**YOUR GOAL:** How many lines in the data that follows contain the word "delete"? Only that number is needed.

___ MATERIAL FOR THE TASK

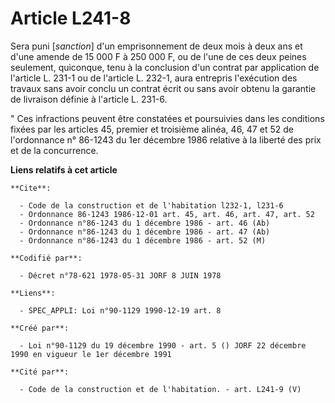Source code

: # Article L241-8

Sera puni [*sanction*] d'un emprisonnement de deux mois à deux ans et d'une amende de 15 000 F à 250 000 F, ou de l'une de
ces deux peines seulement, quiconque, tenu à la conclusion d'un contrat par application de l'article L. 231-1 ou de l'article
L. 232-1, aura entrepris l'exécution des travaux sans avoir conclu un contrat écrit ou sans avoir obtenu la garantie de
livraison définie à l'article L. 231-6.

" Ces infractions peuvent être constatées et poursuivies dans les conditions fixées par les articles 45, premier et troisième
alinéa, 46, 47 et 52 de l'ordonnance n° 86-1243 du 1er décembre 1986 relative à la liberté des prix et de la concurrence.

**Liens relatifs à cet article**

	**Cite**:

	  - Code de la construction et de l'habitation l232-1, l231-6
	  - Ordonnance 86-1243 1986-12-01 art. 45, art. 46, art. 47, art. 52
	  - Ordonnance n°86-1243 du 1 décembre 1986 - art. 46 (Ab)
	  - Ordonnance n°86-1243 du 1 décembre 1986 - art. 47 (Ab)
	  - Ordonnance n°86-1243 du 1 décembre 1986 - art. 52 (M)

	**Codifié par**:

	  - Décret n°78-621 1978-05-31 JORF 8 JUIN 1978

	**Liens**:

	  - SPEC_APPLI: Loi n°90-1129 1990-12-19 art. 8

	**Créé par**:

	  - Loi n°90-1129 du 19 décembre 1990 - art. 5 () JORF 22 décembre 1990 en vigueur le 1er décembre 1991

	**Cité par**:

	  - Code de la construction et de l'habitation. - art. L241-9 (V)
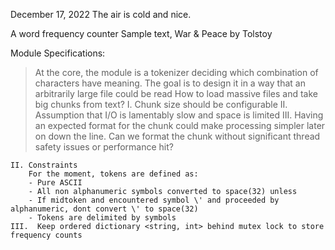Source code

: December 17, 2022
The air is cold and nice.

A word frequency counter
Sample text, War & Peace by Tolstoy


Module Specifications:
> At the core, the module is a tokenizer deciding which combination of characters have meaning. The goal is
  to design it in a way that an arbitrarily large file could be read
> How to load massive files and take big chunks from text?
	I. Chunk size should be configurable
	II. Assumption that I/O is lamentably slow and space is limited
	III. Having an expected format for the chunk could make processing simpler later on down the line.
		Can we format the chunk without significant thread safety issues or performance hit?

	II. Constraints
		For the moment, tokens are defined as:
		- Pure ASCII
		- All non alphanumeric symbols converted to space(32) unless
		- If midtoken and encountered symbol \' and proceeded by alphanumeric, dont convert \' to space(32)
		- Tokens are delimited by symbols
	III.  Keep ordered dictionary <string, int> behind mutex lock to store frequency counts 
		
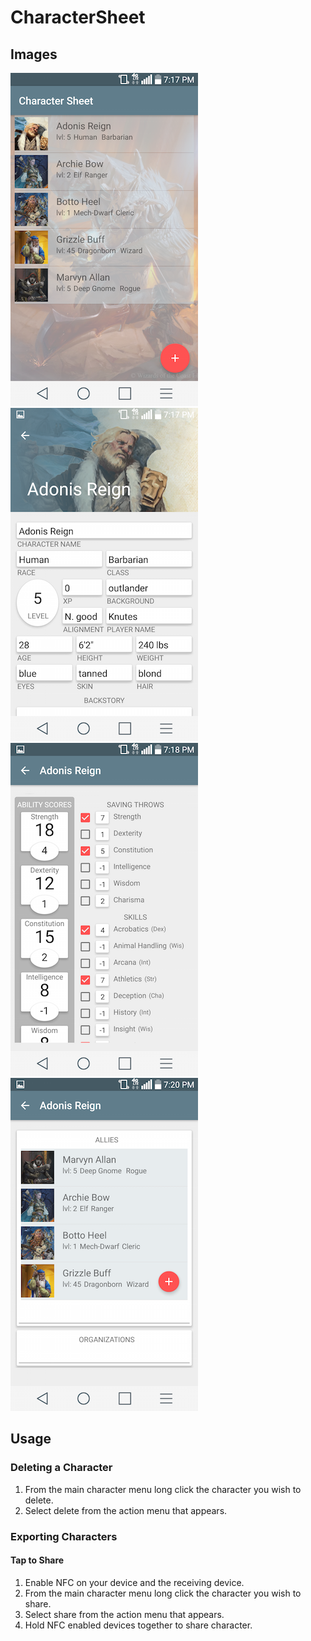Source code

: # CharacterSheet
## Images

![Main List](screenshots/main_list_small.png)
![Profile](screenshots/profile_page_small.png)
![Ability Scores](screenshots/ability_scores_small.png)
![Allies](screenshots/allies_small.png)

## Usage
### Deleting a Character
1. From the main character menu long click the character you wish to delete.
2. Select delete from the action menu that appears.
### Exporting Characters
#### Tap to Share
1. Enable NFC on your device and the receiving device.
2. From the main character menu long click the character you wish to share.
3. Select share from the action menu that appears.
4. Hold NFC enabled devices together to share character.
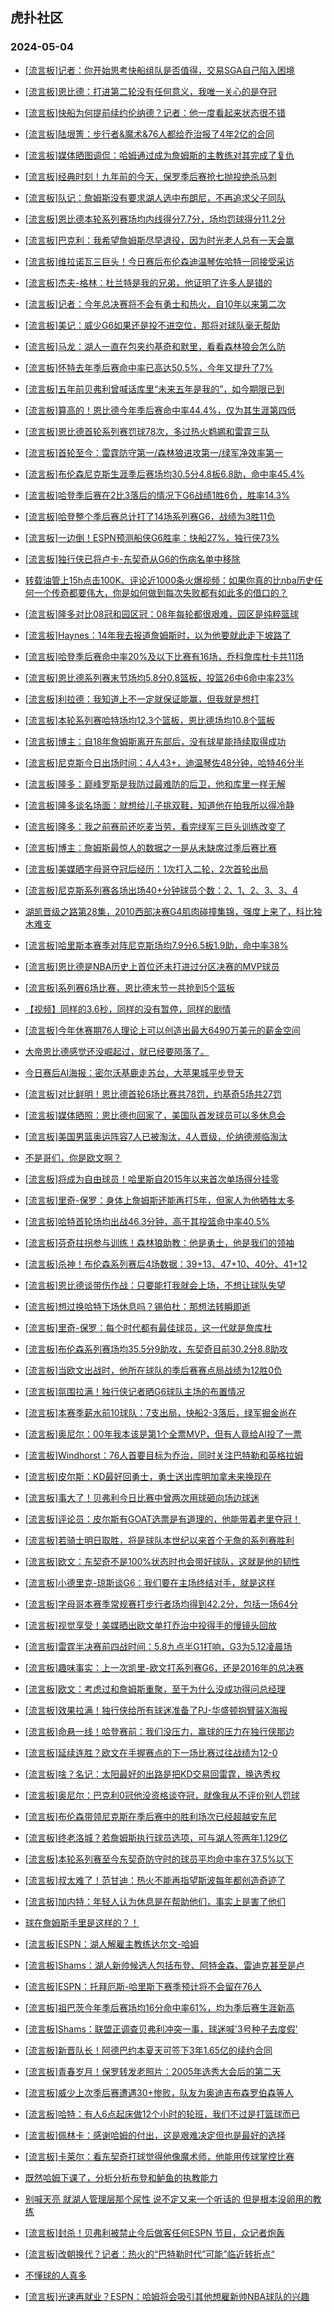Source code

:## 虎扑社区 
### 2024-05-04

+ [[流言板]记者：你开始思考快船组队是否值得，交易SGA自己陷入困境](https://bbs.hupu.com/626136286.html)

+ [[流言板]恩比德：打进第二轮没有任何意义，我唯一关心的是夺冠](https://bbs.hupu.com/626135842.html)

+ [[流言板]快船为何提前续约伦纳德？记者：他一度看起来状态很不错](https://bbs.hupu.com/626135848.html)

+ [[流言板]陆垠箐：步行者&魔术&76人都给乔治报了4年2亿的合同](https://bbs.hupu.com/626134770.html)

+ [[流言板]媒体晒图调侃：哈姆通过成为詹姆斯的主教练对其完成了复仇](https://bbs.hupu.com/626134802.html)

+ [[流言板]经典时刻！九年前的今天，保罗季后赛抢七抛投绝杀马刺](https://bbs.hupu.com/626134725.html)

+ [[流言板]队记：詹姆斯没有要求湖人选中布朗尼，不再追求父子同队](https://bbs.hupu.com/626134732.html)

+ [[流言板]恩比德本轮系列赛场均内线得分7.7分，场均罚球得分11.2分](https://bbs.hupu.com/626136431.html)

+ [[流言板]巴克利：我希望詹姆斯尽早退役，因为时光老人总有一天会赢](https://bbs.hupu.com/626137446.html)

+ [[流言板]维拉诺瓦三巨头！今日赛后布伦森迪温琴佐哈特一同接受采访](https://bbs.hupu.com/626136331.html)

+ [[流言板]杰夫-格林：杜兰特是我的兄弟，他证明了许多人是错的](https://bbs.hupu.com/626137676.html)

+ [[流言板]记者：今年总决赛将不会有勇士和热火，自10年以来第二次](https://bbs.hupu.com/626134796.html)

+ [[流言板]美记：威少G6如果还是投不进空位，那将对球队毫无帮助](https://bbs.hupu.com/626132423.html)

+ [[流言板]马龙：湖人一直在包夹约基奇和默里，看看森林狼会怎么防](https://bbs.hupu.com/626134672.html)

+ [[流言板]怀特去年季后赛命中率已高达50.5%，今年又提升了7%](https://bbs.hupu.com/626137774.html)

+ [[流言板]五年前贝弗利曾喊话库里“未来五年是我的”，如今期限已到](https://bbs.hupu.com/626132072.html)

+ [[流言板]算高的！恩比德今年季后赛命中率44.4%，仅为其生涯第四低](https://bbs.hupu.com/626132107.html)

+ [[流言板]恩比德首轮系列赛罚球78次，多过热火鹈鹕和雷霆三队](https://bbs.hupu.com/626134538.html)

+ [[流言板]首轮至今：雷霆防守第一/森林狼进攻第一/绿军净效率第一](https://bbs.hupu.com/626138930.html)

+ [[流言板]布伦森尼克斯生涯季后赛场均30.5分4.8板6.8助，命中率45.4%](https://bbs.hupu.com/626138126.html)

+ [[流言板]哈登季后赛在2比3落后的情况下G6战绩1胜6负，胜率14.3%](https://bbs.hupu.com/626131186.html)

+ [[流言板]哈登整个季后赛总计打了14场系列赛G6，战绩为3胜11负](https://bbs.hupu.com/626139697.html)

+ [[流言板]一边倒！ESPN预测船侠G6胜率：快船27%，独行侠73%](https://bbs.hupu.com/626131280.html)

+ [[流言板]独行侠已将卢卡-东契奇从G6的伤病名单中移除](https://bbs.hupu.com/626139866.html)

+ [转载油管上15h点击100K、评论近1000条火爆视频：如果你真的比nba历史任何一个传奇都要伟大，你是如何做到每次失败都有如此多的借口的？](https://bbs.hupu.com/626130685.html)

+ [[流言板]隆多对比08冠和园区冠：08年每轮都很艰难，园区是纯粹篮球](https://bbs.hupu.com/626130904.html)

+ [[流言板]Haynes：14年我去报道詹姆斯时，以为他要就此走下坡路了](https://bbs.hupu.com/626140078.html)

+ [[流言板]哈登季后赛命中率20%及以下比赛有16场，乔科詹库杜卡共11场](https://bbs.hupu.com/626140234.html)

+ [[流言板]恩比德系列赛末节场均5.8分0.8篮板，投篮26中6命中率23%](https://bbs.hupu.com/626131838.html)

+ [[流言板]利拉德：我知道上不一定就保证能赢，但我就是想打](https://bbs.hupu.com/626130984.html)

+ [[流言板]本轮系列赛哈特场均12.3个篮板，恩比德场均10.8个篮板](https://bbs.hupu.com/626130751.html)

+ [[流言板]博主：自18年詹姆斯离开东部后，没有球星能持续取得成功](https://bbs.hupu.com/626130516.html)

+ [[流言板]尼克斯今日出场时间：4人43+，迪温琴佐48分钟，哈特46分半](https://bbs.hupu.com/626132239.html)

+ [[流言板]隆多：巅峰罗斯是我防过最难防的后卫，他和库里一样无解](https://bbs.hupu.com/626130769.html)

+ [[流言板]隆多谈名场面：就想给儿子挑双鞋，知道他在拍我所以得冷静](https://bbs.hupu.com/626130368.html)

+ [[流言板]隆多：我之前赛前还吃麦当劳，看完绿军三巨头训练改变了](https://bbs.hupu.com/626130616.html)

+ [[流言板]博主：詹姆斯最惊人的数据之一是从未缺席过季后赛比赛](https://bbs.hupu.com/626130340.html)

+ [[流言板]美媒晒字母哥夺冠后经历：1次打入二轮，2次首轮出局](https://bbs.hupu.com/626139238.html)

+ [[流言板]尼克斯系列赛各场出场40+分钟球员个数：2、1、2、3、3、4](https://bbs.hupu.com/626137471.html)

+ [湖凯晋级之路第28集，2010西部决赛G4肌肉碰撞集锦，强度上来了，科比独木难支](https://bbs.hupu.com/626134133.html)

+ [[流言板]哈里斯本赛季对阵尼克斯场均7.9分6.5板1.9助，命中率38%](https://bbs.hupu.com/626136267.html)

+ [[流言板]恩比德是NBA历史上首位还未打进过分区决赛的MVP球员](https://bbs.hupu.com/626129359.html)

+ [[流言板]系列赛6场比赛，恩比德末节一共抢到5个篮板](https://bbs.hupu.com/626130079.html)

+ [【视频】同样的3.6秒，同样的没有暂停，同样的剧情](https://bbs.hupu.com/626130548.html)

+ [[流言板]今年休赛期76人理论上可以创造出最大6490万美元的薪金空间](https://bbs.hupu.com/626139761.html)

+ [大帝恩比德感觉还没崛起过，就已经要陨落了。](https://bbs.hupu.com/626130013.html)

+ [今日赛后AI海报：密尔沃基鹿走苏台，大苹果城平步登天](https://bbs.hupu.com/626132290.html)

+ [[流言板]对比鲜明！恩比德首轮6场比赛共78罚，约基奇5场共27罚](https://bbs.hupu.com/626129804.html)

+ [[流言板]媒体晒照：恩比德也回家了，美国队首发球员可以多休息会](https://bbs.hupu.com/626129795.html)

+ [[流言板]美国男篮奥运阵容7人已被淘汰，4人晋级，伦纳德濒临淘汰](https://bbs.hupu.com/626129932.html)

+ [不是哥们，你是欧文啊？](https://bbs.hupu.com/626131474.html)

+ [[流言板]将成为自由球员！哈里斯自2015年以来首次单场得分挂零](https://bbs.hupu.com/626129646.html)

+ [[流言板]里奇-保罗：身体上詹姆斯还能再打5年，但家人为他牺牲太多](https://bbs.hupu.com/626129683.html)

+ [[流言板]哈特首轮场均出战46.3分钟，高于其投篮命中率40.5%](https://bbs.hupu.com/626139084.html)

+ [[流言板]芬奇拄拐参与训练！森林狼助教：他是勇士，他是我们的领袖](https://bbs.hupu.com/626134504.html)

+ [[流言板]杀神！布伦森系列赛后4场数据：39+13、47+10、40分、41+12](https://bbs.hupu.com/626129344.html)

+ [[流言板]恩比德谈带伤作战：只要能打我就会上场，不想让球队失望](https://bbs.hupu.com/626133504.html)

+ [[流言板]想过换哈特下场休息吗？锡伯杜：那想法转瞬即逝](https://bbs.hupu.com/626129604.html)

+ [[流言板]里奇-保罗：每个时代都有最佳球员，这一代就是詹库杜](https://bbs.hupu.com/626129803.html)

+ [[流言板]布伦森系列赛场均35.5分9助攻，东契奇目前30.2分8.8助攻](https://bbs.hupu.com/626129124.html)

+ [[流言板]当欧文出战时，他所在球队的季后赛赛点局战绩为12胜0负](https://bbs.hupu.com/626140482.html)

+ [[流言板]氛围拉满！独行侠记者晒G6球队主场的布置情况](https://bbs.hupu.com/626140817.html)

+ [[流言板]本赛季薪水前10球队：7支出局，快船2-3落后，绿军掘金尚在](https://bbs.hupu.com/626140544.html)

+ [[流言板]奥尼尔：00年我本该是第1个全票MVP，但有人竟给AI投了一票](https://bbs.hupu.com/626140475.html)

+ [[流言板]Windhorst：76人首要目标为乔治，同时关注巴特勒和英格拉姆](https://bbs.hupu.com/626140599.html)

+ [[流言板]皮尔斯：KD最好回勇士，勇士送出库明加拿未来换现在](https://bbs.hupu.com/626140892.html)

+ [[流言板]事大了！贝弗利今日比赛中曾两次用球砸向场边球迷](https://bbs.hupu.com/626140717.html)

+ [[流言板]评论员：皮尔斯有GOAT选票是有道理的，他能带着老里夺冠！](https://bbs.hupu.com/626140840.html)

+ [[流言板]若骑士明日取胜，将是球队本世纪以来首个无詹的系列赛胜利](https://bbs.hupu.com/626140310.html)

+ [[流言板]欧文：东契奇不是100%状态时也会带好球队，这就是他的韧性](https://bbs.hupu.com/626140360.html)

+ [[流言板]小德里克-琼斯谈G6：我们要在主场终结对手，就是这样](https://bbs.hupu.com/626140177.html)

+ [[流言板]字母哥本赛季常规赛打步行者场均得到42.2分，包括一场64分](https://bbs.hupu.com/626140734.html)

+ [[流言板]视觉享受！美媒晒出欧文单打乔治中投得手的慢镜头回放](https://bbs.hupu.com/626141033.html)

+ [[流言板]雷霆半决赛前四战时间：5.8九点半G1打响，G3为5.12凌晨场](https://bbs.hupu.com/626139573.html)

+ [[流言板]趣味事实：上一次凯里-欧文打系列赛G6，还是2016年的总决赛](https://bbs.hupu.com/626140843.html)

+ [[流言板]欧文：考虑过和詹姆斯重聚，至于为什么没成功得问总经理](https://bbs.hupu.com/626141406.html)

+ [[流言板]效果拉满！独行侠给所有球迷准备了PJ-华盛顿抱臂装X海报](https://bbs.hupu.com/626141424.html)

+ [[流言板]命悬一线！哈登赛前：我们没压力，赢球的压力在独行侠那边](https://bbs.hupu.com/626141511.html)

+ [[流言板]延续连胜？欧文在手握赛点的下一场比赛过往战绩为12-0](https://bbs.hupu.com/626141573.html)

+ [[流言板]啥？名记：太阳最好的出路是把KD交易回雷霆，换选秀权](https://bbs.hupu.com/626141392.html)

+ [[流言板]奥尼尔：巴克利0冠他没资格谈夺冠，就像我从不评价别人罚球](https://bbs.hupu.com/626141060.html)

+ [[流言板]布伦森带领尼克斯在季后赛中的胜利场次已经超越安东尼](https://bbs.hupu.com/626141102.html)

+ [[流言板]终老洛城？若詹姆斯执行球员选项，可与湖人签两年1.129亿](https://bbs.hupu.com/626141258.html)

+ [[流言板]本轮系列赛至今东契奇防守时的球员平均命中率在37.5%以下](https://bbs.hupu.com/626141278.html)

+ [[流言板]叔太难了！范甘迪：热火不能再指望斯波每年都创造奇迹了](https://bbs.hupu.com/626141474.html)

+ [[流言板]加内特：年轻人认为休息是在帮助他们，事实上是害了他们](https://bbs.hupu.com/626140958.html)

+ [球在詹姆斯手里是这样的？！](https://bbs.hupu.com/626140239.html)

+ [[流言板]ESPN：湖人解雇主教练达尔文-哈姆](https://bbs.hupu.com/626141845.html)

+ [[流言板]Shams：湖人新帅候选人包括布登、阿特金森、雷迪克甚至是卢](https://bbs.hupu.com/626141908.html)

+ [[流言板]ESPN：托拜厄斯-哈里斯下赛季预计将不会留在76人](https://bbs.hupu.com/626141827.html)

+ [[流言板]祖巴茨今年季后赛场均16分命中率61%，均为季后赛生涯新高](https://bbs.hupu.com/626140637.html)

+ [[流言板]Shams：联盟正调查贝弗利冲突一事，球迷喊'3号种子去度假'](https://bbs.hupu.com/626141802.html)

+ [[流言板]新晋队长！阿德巴约本夏天可签下3年1.65亿的续约合同](https://bbs.hupu.com/626141362.html)

+ [[流言板]青春岁月！保罗转发老照片：2005年选秀大会后的第二天](https://bbs.hupu.com/626140805.html)

+ [[流言板]威少上次季后赛遭遇30+惨败，队友为奥迪吉布森罗伯森等人](https://bbs.hupu.com/626140118.html)

+ [[流言板]哈特：有人6点起床做12个小时的轮班，我们不过是打篮球而已](https://bbs.hupu.com/626142023.html)

+ [[流言板]佩林卡：感谢哈姆的付出，这是艰难决定但也是最好的选择](https://bbs.hupu.com/626142083.html)

+ [[流言板]卡莱尔：看东契奇打球觉得他像魔术师，他能用传球掌控比赛](https://bbs.hupu.com/626142109.html)

+ [既然哈姆下课了，分析分析布登和鲈鱼的执教能力](https://bbs.hupu.com/626141980.html)

+ [别喊天亮 就湖人管理层那个尿性 说不定又来一个听话的 但是根本没卵用的教练](https://bbs.hupu.com/626142004.html)

+ [[流言板]封杀！贝弗利被禁止今后做客任何ESPN 节目，众记者炮轰](https://bbs.hupu.com/626142249.html)

+ [[流言板]改朝换代？记者：热火的“巴特勒时代”可能”临近转折点“](https://bbs.hupu.com/626142201.html)

+ [不懂球的人真多](https://bbs.hupu.com/626141895.html)

+ [[流言板]光速再就业？ESPN：哈姆将会吸引其他想雇新帅NBA球队的兴趣](https://bbs.hupu.com/626142234.html)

______

**YOUR RESPONSE:** 2